Why is sex and sexuality such a portal into artistic exploration for you?
I was very horny from a young age, but I didn't really hook up. I lost my virginity when I was a sophomore in college. So that's not early, or late, but I'd been horny long before I started hooking up. I built up sex in my mind and I was really interested in the contrast of what it actually turned out to be. Especially coming from musical theater. Because sure musical theater is dorky, but it’s also very backwards and escapist in the way it views love and infatuation. It definitely f*cked me up a little bit.
There’s a chapter where you talk about needing clitoral stimulation to get off. In 2018 you also tweeted, “If I see one more TV show/movie where a woman cums easily from penetration without having to touch her clit I don't know what I'm going to do.” Tell me about making the clit your crusade.
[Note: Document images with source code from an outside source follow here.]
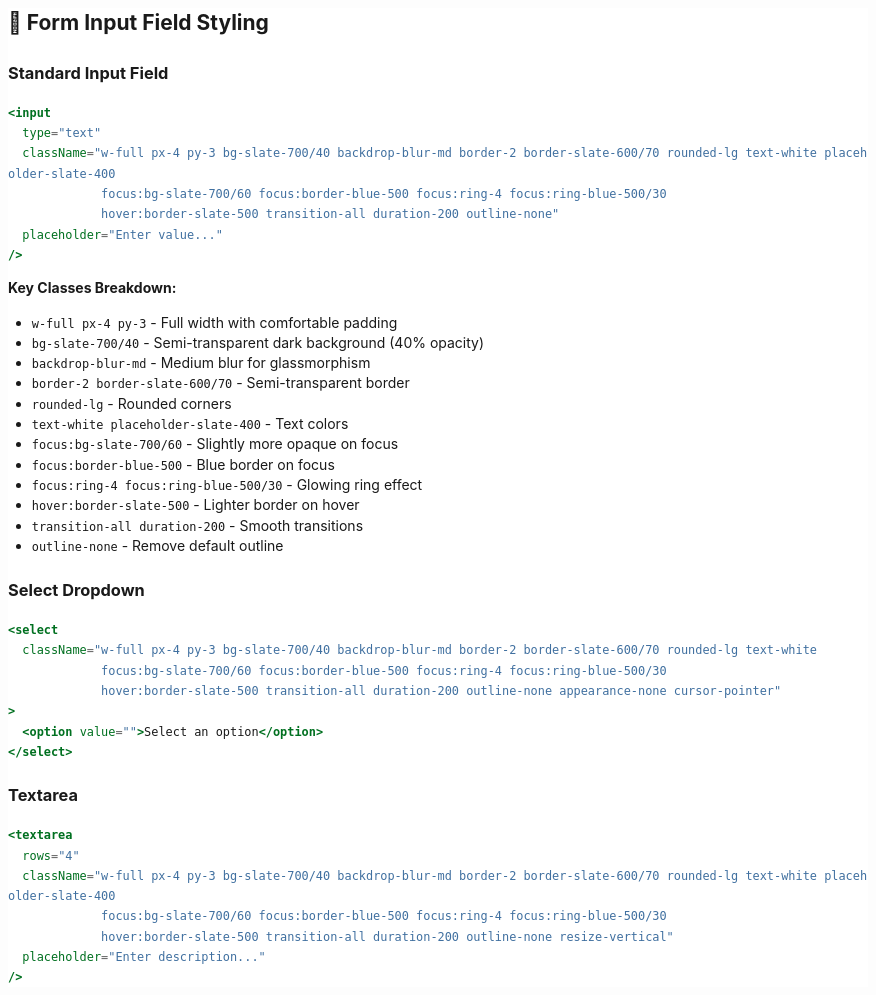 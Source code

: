 ## 🎯 Form Input Field Styling

### Standard Input Field

```jsx
<input
  type="text"
  className="w-full px-4 py-3 bg-slate-700/40 backdrop-blur-md border-2 border-slate-600/70 rounded-lg text-white placeholder-slate-400
             focus:bg-slate-700/60 focus:border-blue-500 focus:ring-4 focus:ring-blue-500/30
             hover:border-slate-500 transition-all duration-200 outline-none"
  placeholder="Enter value..."
/>
```

**Key Classes Breakdown:**
- `w-full px-4 py-3` - Full width with comfortable padding
- `bg-slate-700/40` - Semi-transparent dark background (40% opacity)
- `backdrop-blur-md` - Medium blur for glassmorphism
- `border-2 border-slate-600/70` - Semi-transparent border
- `rounded-lg` - Rounded corners
- `text-white placeholder-slate-400` - Text colors
- `focus:bg-slate-700/60` - Slightly more opaque on focus
- `focus:border-blue-500` - Blue border on focus
- `focus:ring-4 focus:ring-blue-500/30` - Glowing ring effect
- `hover:border-slate-500` - Lighter border on hover
- `transition-all duration-200` - Smooth transitions
- `outline-none` - Remove default outline

### Select Dropdown

```jsx
<select
  className="w-full px-4 py-3 bg-slate-700/40 backdrop-blur-md border-2 border-slate-600/70 rounded-lg text-white
             focus:bg-slate-700/60 focus:border-blue-500 focus:ring-4 focus:ring-blue-500/30
             hover:border-slate-500 transition-all duration-200 outline-none appearance-none cursor-pointer"
>
  <option value="">Select an option</option>
</select>
```

### Textarea

```jsx
<textarea
  rows="4"
  className="w-full px-4 py-3 bg-slate-700/40 backdrop-blur-md border-2 border-slate-600/70 rounded-lg text-white placeholder-slate-400
             focus:bg-slate-700/60 focus:border-blue-500 focus:ring-4 focus:ring-blue-500/30
             hover:border-slate-500 transition-all duration-200 outline-none resize-vertical"
  placeholder="Enter description..."
/>
```
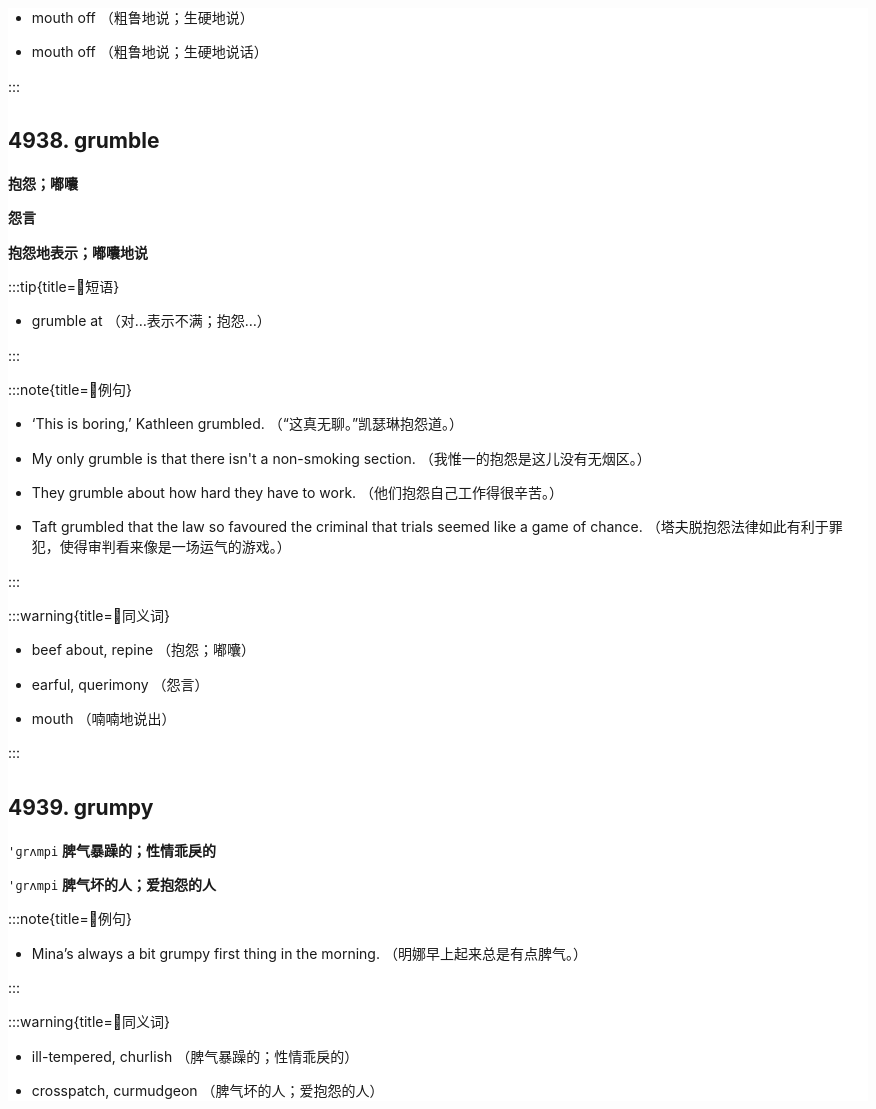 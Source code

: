 - mouth off （粗鲁地说；生硬地说）

- mouth off （粗鲁地说；生硬地说话）

:::


## 4938. grumble

**抱怨；嘟囔**

**怨言**

**抱怨地表示；嘟囔地说**

:::tip{title=🤩短语}

- grumble at （对…表示不满；抱怨…）

:::

:::note{title=🎤例句}

- ‘This is boring,’ Kathleen grumbled. （“这真无聊。”凯瑟琳抱怨道。）

- My only grumble is that there isn't a non-smoking section. （我惟一的抱怨是这儿没有无烟区。）

- They grumble about how hard they have to work. （他们抱怨自己工作得很辛苦。）

- Taft grumbled that the law so favoured the criminal that trials seemed like a game of chance. （塔夫脱抱怨法律如此有利于罪犯，使得审判看来像是一场运气的游戏。）

:::

:::warning{title=🤔同义词}

- beef about, repine （抱怨；嘟囔）

- earful, querimony （怨言）

- mouth （喃喃地说出）

:::


## 4939. grumpy

`'ɡrʌmpi`  **脾气暴躁的；性情乖戾的**

`'ɡrʌmpi`  **脾气坏的人；爱抱怨的人**

:::note{title=🎤例句}

- Mina’s always a bit grumpy first thing in the morning. （明娜早上起来总是有点脾气。）

:::

:::warning{title=🤔同义词}

- ill-tempered, churlish （脾气暴躁的；性情乖戾的）

- crosspatch, curmudgeon （脾气坏的人；爱抱怨的人）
I am still seeing a lack of representation [in entertainment] of how statistically most women's bodies work. Because [needing clitoral stimulation] is complicated and also it's not as sexy. What actually gets most women off isn’t just a wham bam moment of love and passion, which is what what society tells us love and sex should be.
So I want to pitch a sketch show that's all about female pleasure called And Introducing the Clitoris. I can share that because it's just my idea, it's not with any studio or work or producer yet. It would be a six-part limited series and each episode would be broken into “who, what, where, when, why, how.” So there would be an episode about, “What are the mechanics?” Or, “Why Should I Care?” Which is all from a guy's perspective of like, “How does the devaluing of female pleasure affect men?” Then we'd break into sketches. It's almost Inside Amy Schumer meets I Think You Should Leave.
In one essay you walk readers through the challenges of writing for network television, like having to run everything by censors. Is there something you wish you’d shown on Crazy Ex-Girlfriend that you weren’t able to, given The CW’s restrictions?
I wish I had shown people f*cking. I remember the song “Oh My God I Think I Like You” from when Rebecca and Greg start having sex in the first season. Santino [Fontana] and I both had normal bodies and had we been on Showtime I would've been excited to be like, “This is what [sex] looks like with regular bodies.” We also would have really shown them communicating a lot during sex, and how communication and consent can still be sexy.
As much as this book is the story of you finding self-confidence, it’s also a love letter to your awkward middle school self. In Hollywood we’re in a moment where we’re really revisiting the tween years: be it in Big Mouth, PEN15, or your book. Why do you think that time period is resonating and why did you want to explore it?
There is this awakening [in Hollywood] and it's based on empathy. It seems to me [that we’re] really trying to understand where other people are coming from and the kinds of problems that other people face. I think that we're really examining how the patriarchy hurts everyone. From the expectations of the way a woman should be, the way a man should be, and all of the things in between.
If you look at other generations’ [versions], like Freaks and Geeks and then The Wonder Years, people have always looked back on the time they were insecure. Now my generation is old enough to be able to make art about it.
This interview has been edited and condensed for clarity.